Taking a dark detour from the blue-sky environs of “Burn Notice,” USA and showrunner Matt Nix reunite on “Complications,” a dreary drama about a suburban ER doctor who, Hitchcock style, is drawn into a web of gang warfare and violence. Jason O’Mara stars as the emotionally scarred physician, with the series deriving its title from the escalating consequences that arise due to a single impulsive act. Problematic in its depiction of dark-skinned bad guys, the 10-episode season (the entirety of which was made available) conjures its share of tension, but feels increasingly strained, until it’s finally clear the patient can’t be saved.
In his note to critics, Nix cited a personal experience with being victimized by crime, but the show uses that basic idea to take off in a different and more dramatic direction, about an ordinary guy — albeit one quietly at his wit’s end — being thrust into extraordinary circumstances. In this case, it’s O’Mara’s Dr. John Ellison. In the two-part premiere, he’s still grieving the loss of his young daughter when he witnesses the drive-by shooting of a young boy, who turns out to be the son of an imprisoned drug dealer. John bravely grabs a discarded gun and opens fire on the attackers, quickly earning himself a reputation as Dirty Harry, M.D.
The excitement, however, doesn’t end there. With the gangs at war, the boy’s life remains in jeopardy, and his father’s henchman charge the doctor with the task of keeping the child alive. In this, John is aided by one of his nurses, Gretchen (Jessica Szohr), who has her own share of extracurricular problems.
Meanwhile, John conceals what’s happening from his wife (Beth Riesgraf), which only adds to the growing rift between them since their personal tragedy. Much of this is explored through flashbacks, while Nix also finds time to follow cases that come into the hospital, with John frequently having to concoct elaborate excuses to explain the double life he’s suddenly leading.
Although there are plenty of upstanding minority characters around work, the African-American and Latino gangs that clash throughout the show seem plucked from the 1979 movie “The Warriors,” with John as the embodiment of good. He may not quite leap into Charles Bronson mode, but he does prove surprisingly resourceful, and can handle a gun, when necessary, as well as a stethoscope. Simply put, though, the good guys of color don’t come close to balancing the bad.

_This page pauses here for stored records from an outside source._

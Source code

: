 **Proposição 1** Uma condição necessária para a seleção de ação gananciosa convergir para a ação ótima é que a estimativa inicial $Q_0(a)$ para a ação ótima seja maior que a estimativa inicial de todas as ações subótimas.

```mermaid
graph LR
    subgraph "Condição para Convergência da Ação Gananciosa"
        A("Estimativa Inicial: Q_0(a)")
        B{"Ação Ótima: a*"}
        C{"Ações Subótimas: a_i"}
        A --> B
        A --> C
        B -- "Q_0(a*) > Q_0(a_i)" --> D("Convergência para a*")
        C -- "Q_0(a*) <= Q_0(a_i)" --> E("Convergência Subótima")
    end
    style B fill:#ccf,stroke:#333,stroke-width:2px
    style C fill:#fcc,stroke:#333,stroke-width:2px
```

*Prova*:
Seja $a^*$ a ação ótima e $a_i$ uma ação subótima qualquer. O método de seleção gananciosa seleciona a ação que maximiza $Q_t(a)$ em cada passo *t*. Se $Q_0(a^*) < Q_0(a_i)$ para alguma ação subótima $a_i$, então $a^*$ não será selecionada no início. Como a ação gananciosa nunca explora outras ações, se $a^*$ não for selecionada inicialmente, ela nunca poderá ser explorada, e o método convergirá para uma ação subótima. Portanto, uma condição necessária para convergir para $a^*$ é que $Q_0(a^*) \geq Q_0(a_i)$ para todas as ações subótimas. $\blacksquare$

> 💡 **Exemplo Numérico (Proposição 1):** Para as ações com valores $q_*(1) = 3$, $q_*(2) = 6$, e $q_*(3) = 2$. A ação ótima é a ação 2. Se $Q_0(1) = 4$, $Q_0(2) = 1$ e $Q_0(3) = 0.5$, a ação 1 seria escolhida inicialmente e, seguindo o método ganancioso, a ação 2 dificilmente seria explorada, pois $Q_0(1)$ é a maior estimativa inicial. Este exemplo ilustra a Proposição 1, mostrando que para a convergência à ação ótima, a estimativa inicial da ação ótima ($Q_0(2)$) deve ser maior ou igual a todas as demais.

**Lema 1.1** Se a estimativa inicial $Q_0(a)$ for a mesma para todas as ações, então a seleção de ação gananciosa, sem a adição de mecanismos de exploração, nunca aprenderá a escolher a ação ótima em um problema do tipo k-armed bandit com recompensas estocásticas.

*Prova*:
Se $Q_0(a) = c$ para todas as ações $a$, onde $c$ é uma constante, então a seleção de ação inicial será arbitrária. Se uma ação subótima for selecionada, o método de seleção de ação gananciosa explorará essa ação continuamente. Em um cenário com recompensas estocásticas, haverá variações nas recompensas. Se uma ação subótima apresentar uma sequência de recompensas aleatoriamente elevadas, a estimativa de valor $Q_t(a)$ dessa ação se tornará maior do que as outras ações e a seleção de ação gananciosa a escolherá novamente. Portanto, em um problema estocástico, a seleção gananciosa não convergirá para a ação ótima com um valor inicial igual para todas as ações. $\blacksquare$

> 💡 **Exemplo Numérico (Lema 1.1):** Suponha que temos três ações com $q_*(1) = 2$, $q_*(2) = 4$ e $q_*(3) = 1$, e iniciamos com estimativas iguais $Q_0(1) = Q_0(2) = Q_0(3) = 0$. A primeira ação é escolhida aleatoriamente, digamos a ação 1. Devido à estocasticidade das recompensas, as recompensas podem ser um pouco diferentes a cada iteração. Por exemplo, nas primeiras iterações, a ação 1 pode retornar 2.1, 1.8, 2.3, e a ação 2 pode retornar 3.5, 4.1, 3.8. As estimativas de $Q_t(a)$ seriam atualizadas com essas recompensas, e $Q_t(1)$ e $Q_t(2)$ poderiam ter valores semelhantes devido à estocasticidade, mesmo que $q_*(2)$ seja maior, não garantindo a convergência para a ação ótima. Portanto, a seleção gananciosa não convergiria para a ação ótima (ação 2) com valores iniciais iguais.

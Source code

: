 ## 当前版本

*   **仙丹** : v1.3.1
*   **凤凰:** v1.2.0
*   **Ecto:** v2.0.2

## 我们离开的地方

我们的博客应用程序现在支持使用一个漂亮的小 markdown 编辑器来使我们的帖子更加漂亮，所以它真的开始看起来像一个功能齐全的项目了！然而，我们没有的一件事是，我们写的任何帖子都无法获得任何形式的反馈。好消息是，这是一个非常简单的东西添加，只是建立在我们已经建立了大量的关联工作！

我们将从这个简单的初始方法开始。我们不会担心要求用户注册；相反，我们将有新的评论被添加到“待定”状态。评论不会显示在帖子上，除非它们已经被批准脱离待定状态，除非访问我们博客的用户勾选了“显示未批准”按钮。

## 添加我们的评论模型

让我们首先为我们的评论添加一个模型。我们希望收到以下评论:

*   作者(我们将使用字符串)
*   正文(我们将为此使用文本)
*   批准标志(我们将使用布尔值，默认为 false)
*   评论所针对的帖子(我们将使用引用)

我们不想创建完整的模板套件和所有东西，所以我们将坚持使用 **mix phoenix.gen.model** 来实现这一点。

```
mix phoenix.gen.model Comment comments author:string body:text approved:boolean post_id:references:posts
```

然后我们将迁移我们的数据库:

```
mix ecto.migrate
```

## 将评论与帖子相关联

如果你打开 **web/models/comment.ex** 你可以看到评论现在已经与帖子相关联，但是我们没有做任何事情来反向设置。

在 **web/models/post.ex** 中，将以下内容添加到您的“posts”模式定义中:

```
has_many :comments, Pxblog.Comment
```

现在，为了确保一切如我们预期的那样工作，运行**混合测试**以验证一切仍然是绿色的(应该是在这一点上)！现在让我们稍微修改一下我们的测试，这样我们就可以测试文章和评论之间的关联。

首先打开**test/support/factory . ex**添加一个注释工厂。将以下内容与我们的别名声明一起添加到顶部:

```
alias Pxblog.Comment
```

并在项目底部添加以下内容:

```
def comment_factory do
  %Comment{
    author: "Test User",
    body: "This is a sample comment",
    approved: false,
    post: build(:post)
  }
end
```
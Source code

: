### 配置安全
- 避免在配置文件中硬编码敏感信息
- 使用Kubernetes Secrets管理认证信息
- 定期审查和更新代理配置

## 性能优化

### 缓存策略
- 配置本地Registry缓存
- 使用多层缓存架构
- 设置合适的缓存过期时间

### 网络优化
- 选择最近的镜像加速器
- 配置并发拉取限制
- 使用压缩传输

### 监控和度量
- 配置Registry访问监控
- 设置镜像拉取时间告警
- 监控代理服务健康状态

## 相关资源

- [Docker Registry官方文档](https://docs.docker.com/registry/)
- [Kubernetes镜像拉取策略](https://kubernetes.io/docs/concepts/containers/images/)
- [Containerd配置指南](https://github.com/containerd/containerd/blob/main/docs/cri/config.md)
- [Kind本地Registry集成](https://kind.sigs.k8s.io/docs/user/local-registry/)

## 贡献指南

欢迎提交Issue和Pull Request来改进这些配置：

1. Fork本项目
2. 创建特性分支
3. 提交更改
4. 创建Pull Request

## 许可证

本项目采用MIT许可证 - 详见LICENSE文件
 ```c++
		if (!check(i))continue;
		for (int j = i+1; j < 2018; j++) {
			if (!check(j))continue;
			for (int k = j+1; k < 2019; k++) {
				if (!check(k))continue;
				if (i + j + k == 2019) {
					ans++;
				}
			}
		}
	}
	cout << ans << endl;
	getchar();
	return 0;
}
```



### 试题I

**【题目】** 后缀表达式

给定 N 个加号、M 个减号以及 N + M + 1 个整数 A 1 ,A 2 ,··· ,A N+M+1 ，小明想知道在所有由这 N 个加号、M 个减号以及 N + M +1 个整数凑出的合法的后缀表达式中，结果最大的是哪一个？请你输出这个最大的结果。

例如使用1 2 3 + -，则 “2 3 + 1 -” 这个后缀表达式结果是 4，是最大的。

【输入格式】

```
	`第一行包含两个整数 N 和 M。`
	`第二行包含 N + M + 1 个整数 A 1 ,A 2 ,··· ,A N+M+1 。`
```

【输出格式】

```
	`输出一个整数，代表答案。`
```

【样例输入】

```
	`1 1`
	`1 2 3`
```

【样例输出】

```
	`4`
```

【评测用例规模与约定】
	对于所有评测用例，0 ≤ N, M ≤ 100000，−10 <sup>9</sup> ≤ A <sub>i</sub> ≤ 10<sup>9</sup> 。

O’Mara sympathetically brings plenty of intensity to his character’s plight. Yet “Complications” still has a way of smacking the viewer over the head with its intentions, from literally spelling out the meaning of its title to overtly connecting John’s determination to save the boy to his own inability to have done the same for his daughter. And while Nix obviously had something to say with this show, he might have been too close to the material to diagnose the excesses, while the network was perhaps too grateful for past service to prod such changes.
Whatever the underlying cause, the operation doesn’t appear to have gone as planned, leaving behind a series that too often feels like an episodic version of “Death Wish,” only with scrubs instead of trench coat.